Word for word, please restate each record and pass over the pictures.

====== Exercise materials

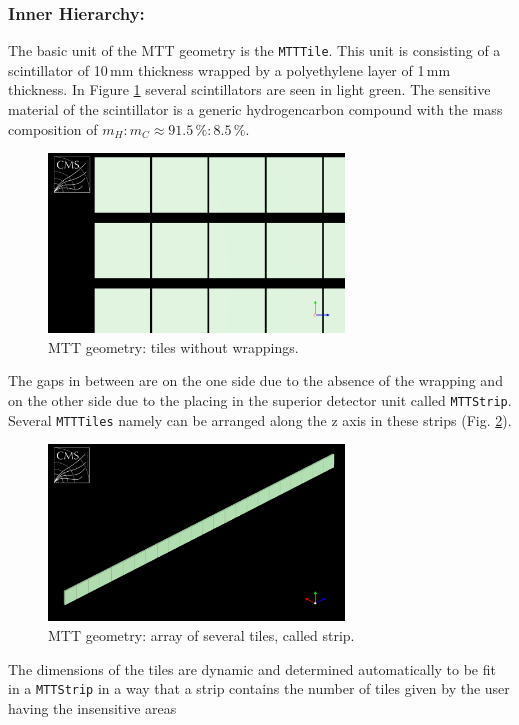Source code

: 			\subsubsection*{Inner Hierarchy:}
			The basic unit of the MTT geometry is the \verb+MTTTile+.
			This unit is consisting of a scintillator of 10\,mm thickness wrapped by a polyethylene layer of 1\,mm thickness.
			In Figure \ref{fig:tile_wowrapping} several scintillators are seen in light green.
			The sensitive material of the scintillator is a generic hydrogencarbon compound with the mass composition of $m_H:m_C \approx 91.5\,\%:8.5\,\%$.
			\begin{figure}[htbp]
				\centering
				\includegraphics[width=0.70\textwidth]{Figures/erdogan/tile_wowrapping.png}
				\caption{MTT geometry: tiles without wrappings.}
				\label{fig:tile_wowrapping}
			\end{figure}
			The gaps in between are on the one side due to the absence of the wrapping and on the other side due to the placing in the superior detector unit called \verb+MTTStrip+.
			Several \verb+MTTTiles+ namely can be arranged along the z axis in these strips (Fig. \ref{fig:strip}).
			\begin{figure}[htbp]
				\centering
				\includegraphics[width=0.70\textwidth]{Figures/erdogan/strip.png}
				\caption{MTT geometry: array of several tiles, called strip.}
				\label{fig:strip}
			\end{figure}
			The dimensions of the tiles are dynamic and determined automatically to be fit in a \verb+MTTStrip+ in a way that a strip contains the number of tiles given by the user having the insensitive areas
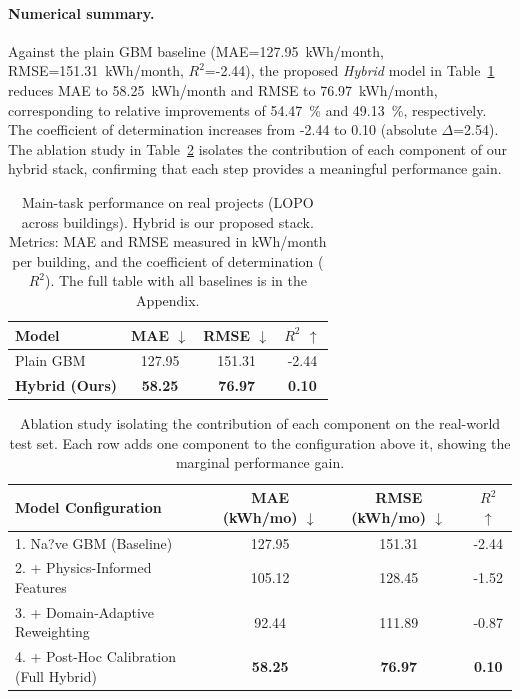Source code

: ﻿\documentclass{article}
\begin{document}
\paragraph{Numerical summary.} Against the plain GBM baseline (MAE=127.95~kWh/month, RMSE=151.31~kWh/month, $R^2$=-2.44), the proposed \emph{Hybrid} model in Table~\ref{tab:real_results} reduces MAE to 58.25~kWh/month and RMSE to 76.97~kWh/month, corresponding to relative improvements of 54.47~\% and 49.13~\%, respectively.
The coefficient of determination increases from -2.44 to 0.10 (absolute $\Delta$=2.54).
The ablation study in Table~\ref{tab:ablation_study} isolates the contribution of each component of our hybrid stack, confirming that each step provides a meaningful performance gain.

\begin{table}[t!]
  \centering
  \caption{Main-task performance on real projects (LOPO across buildings).
Hybrid is our proposed stack. Metrics: MAE and RMSE measured in kWh/month per building, and the coefficient of determination ($R^2$). The full table with all baselines is in the Appendix.}
  \label{tab:real_results}
    \begin{tabular}{@{}lccc@{}}
    \toprule
    \textbf{Model} & \textbf{MAE} $\downarrow$ & \textbf{RMSE} $\downarrow$ & \textbf{$R^2$} $\uparrow$ \\
    \midrule
    Plain GBM & 127.95 & 151.31 & -2.44 \\
    \textbf{Hybrid (Ours)} & \textbf{58.25} & \textbf{76.97} & \textbf{0.10} \\
    \bottomrule
    \end{tabular}
\end{table}

\begin{table}[h!]
  \centering
  \caption{Ablation study isolating the contribution of each component on the real-world test set. Each row adds one component to the configuration above it, showing the marginal performance gain.}
  \label{tab:ablation_study}
  \begin{tabular}{@{}l ccc@{}}
    \toprule
    \textbf{Model Configuration} & \textbf{MAE} (kWh/mo) $\downarrow$ & \textbf{RMSE} (kWh/mo) $\downarrow$ & \textbf{$R^2$} $\uparrow$ \\
    \midrule
    1. Na?ve GBM (Baseline) & 127.95 & 151.31 & -2.44 \\
    2. + Physics-Informed Features & 105.12 & 128.45 & -1.52 \\
    3. + Domain-Adaptive Reweighting & 92.44 & 111.89 & -0.87 \\
    4. + Post-Hoc Calibration (Full Hybrid) & \textbf{58.25} & \textbf{76.97} & \textbf{0.10} \\
    \bottomrule
  \end{tabular}
\end{table}
\end{document}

============

■ **Problem solution**
Source code

: 			\subsubsection*{Inner Hierarchy:}
			The basic unit of the MTT geometry is the \verb+MTTTile+.
			This unit is consisting of a scintillator of 10\,mm thickness wrapped by a polyethylene layer of 1\,mm thickness.
			In Figure \ref{fig:tile_wowrapping} several scintillators are seen in light green.
			The sensitive material of the scintillator is a generic hydrogencarbon compound with the mass composition of $m_H:m_C \approx 91.5\,\%:8.5\,\%$.
			\begin{figure}[htbp]
				\centering
				\includegraphics[width=0.70\textwidth]{Figures/erdogan/tile_wowrapping.png}
				\caption{MTT geometry: tiles without wrappings.}
				\label{fig:tile_wowrapping}
			\end{figure}
			The gaps in between are on the one side due to the absence of the wrapping and on the other side due to the placing in the superior detector unit called \verb+MTTStrip+.
			Several \verb+MTTTiles+ namely can be arranged along the z axis in these strips (Fig. \ref{fig:strip}).
			\begin{figure}[htbp]
				\centering
				\includegraphics[width=0.70\textwidth]{Figures/erdogan/strip.png}
				\caption{MTT geometry: array of several tiles, called strip.}
				\label{fig:strip}
			\end{figure}
			The dimensions of the tiles are dynamic and determined automatically to be fit in a \verb+MTTStrip+ in a way that a strip contains the number of tiles given by the user having the insensitive areas
Source code

: ﻿\documentclass{article}
\begin{document}
\paragraph{Numerical summary.} Against the plain GBM baseline (MAE=127.95~kWh/month, RMSE=151.31~kWh/month, $R^2$=-2.44), the proposed \emph{Hybrid} model in Table~\ref{tab:real_results} reduces MAE to 58.25~kWh/month and RMSE to 76.97~kWh/month, corresponding to relative improvements of 54.47~\% and 49.13~\%, respectively.
The coefficient of determination increases from -2.44 to 0.10 (absolute $\Delta$=2.54).
The ablation study in Table~\ref{tab:ablation_study} isolates the contribution of each component of our hybrid stack, confirming that each step provides a meaningful performance gain.

\begin{table}[t!]
  \centering
  \caption{Main-task performance on real projects (LOPO across buildings).
Hybrid is our proposed stack. Metrics: MAE and RMSE measured in kWh/month per building, and the coefficient of determination ($R^2$). The full table with all baselines is in the Appendix.}
  \label{tab:real_results}
    \begin{tabular}{@{}lccc@{}}
    \toprule
    \textbf{Model} & \textbf{MAE} $\downarrow$ & \textbf{RMSE} $\downarrow$ & \textbf{$R^2$} $\uparrow$ \\
    \midrule
    Plain GBM & 127.95 & 151.31 & -2.44 \\
    \textbf{Hybrid (Ours)} & \textbf{58.25} & \textbf{76.97} & \textbf{0.10} \\
    \bottomrule
    \end{tabular}
\end{table}

\begin{table}[h!]
  \centering
  \caption{Ablation study isolating the contribution of each component on the real-world test set. Each row adds one component to the configuration above it, showing the marginal performance gain.}
  \label{tab:ablation_study}
  \begin{tabular}{@{}l ccc@{}}
    \toprule
    \textbf{Model Configuration} & \textbf{MAE} (kWh/mo) $\downarrow$ & \textbf{RMSE} (kWh/mo) $\downarrow$ & \textbf{$R^2$} $\uparrow$ \\
    \midrule
    1. Na?ve GBM (Baseline) & 127.95 & 151.31 & -2.44 \\
    2. + Physics-Informed Features & 105.12 & 128.45 & -1.52 \\
    3. + Domain-Adaptive Reweighting & 92.44 & 111.89 & -0.87 \\
    4. + Post-Hoc Calibration (Full Hybrid) & \textbf{58.25} & \textbf{76.97} & \textbf{0.10} \\
    \bottomrule
  \end{tabular}
\end{table}
\end{document}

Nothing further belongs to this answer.